Purpose: The approval of second-generation tyrosine kinase inhibitors (TKIs) for the first-line treatment of chronic myeloid leukemia (CML) has generated an unmet need for baseline molecular parameters associated with inadequate imatinib responses.

Experimental Design: We correlated BCR–ABL/GUSIS and BCR–ABL/ABL transcripts at diagnosis with the outcome—defined by the 2013 European LeukemiaNet recommendations—of 272 patients newly diagnosed with CML receiving imatinib 400 mg/daily. Applying receiver-operating characteristic curves, we defined BCR–ABL/GUSIS and BCR–ABL/ABL levels associated with lower probabilities of optimal response, failure-free (FFS), event-free (EFS), transformation-free (TFS), and overall survival (OS).

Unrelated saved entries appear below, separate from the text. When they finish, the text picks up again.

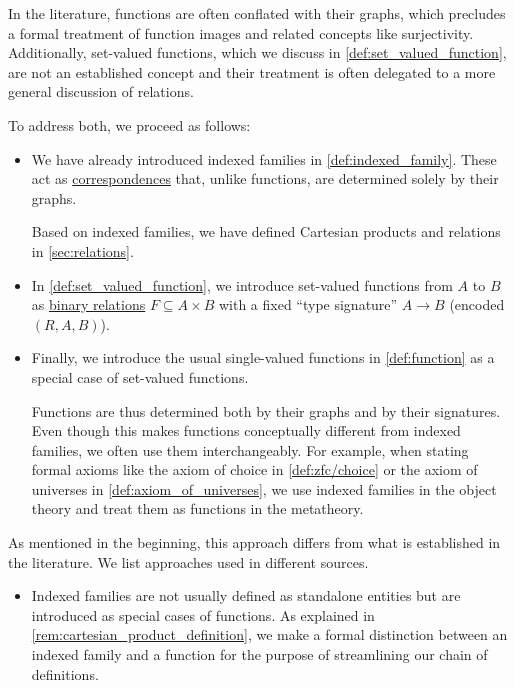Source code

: \begin{remark}\label{rem:function_definition}
  In the literature, functions are often conflated with their graphs, which precludes a formal treatment of function images and related concepts like surjectivity. Additionally, set-valued functions, which we discuss in \cref{def:set_valued_function}, are not an established concept and their treatment is often delegated to a more general discussion of relations.

  To address both, we proceed as follows:
  \begin{itemize}
    \item We have already introduced indexed families in \cref{def:indexed_family}. These act as \hyperref[con:variable_dependence]{correspondences} that, unlike functions, are determined solely by their graphs.

    Based on indexed families, we have defined Cartesian products and relations in \cref{sec:relations}.

    \item In \cref{def:set_valued_function}, we introduce set-valued functions from \( A \) to \( B \) as \hyperref[def:binary_relation]{binary relations} \( F \subseteq A \times B \) with a fixed \enquote{type signature} \( A \to B \) (encoded \( (R, A, B) \)).

    \item Finally, we introduce the usual single-valued functions in \cref{def:function} as a special case of set-valued functions.

    Functions are thus determined both by their graphs and by their signatures. Even though this makes functions conceptually different from indexed families, we often use them interchangeably. For example, when stating formal axioms like the axiom of choice in \cref{def:zfc/choice} or the axiom of universes in \cref{def:axiom_of_universes}, we use indexed families in the object theory and treat them as functions in the metatheory.
  \end{itemize}

  As mentioned in the beginning, this approach differs from what is established in the literature. We list approaches used in different sources.
  \begin{itemize}
    \item Indexed families are not usually defined as standalone entities but are introduced as special cases of functions. As explained in \cref{rem:cartesian_product_definition}, we make a formal distinction between an indexed family and a function for the purpose of streamlining our chain of definitions.


\end{itemize}
\end{remark}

Results: With a median follow-up of 60 months, 65.4% of patients achieved an optimal response (OR), 5.6% were classified as “warnings,” 22.4% failed imatinib, and 6.6% switched to a different TKI because of drug intolerance. We recorded 19 deaths (6.9%), seven (2.5%) attributable to disease progression. We found that higher BCR–ABL/GUSIS levels at diagnosis were associated with inferior rates of OR (P < 0.001), FFS (P < 0.001), and EFS (P < 0.001). Elevated BCR–ABL/GUSIS levels were also associated with lower rates of TFS (P = 0.029) but not with OS (P = 0.132). Similarly, high BCR–ABL/ABL levels at diagnosis were associated with inferior rates of OR (P = 0.03), FFS (P = 0.001), and EFS (P = 0.005), but not with TFS (P = 0.167) or OS (P = 0.052). However, in internal validation experiments, GUS outperformed ABL in samples collected at diagnosis as the latter produced 80% misclassification rates.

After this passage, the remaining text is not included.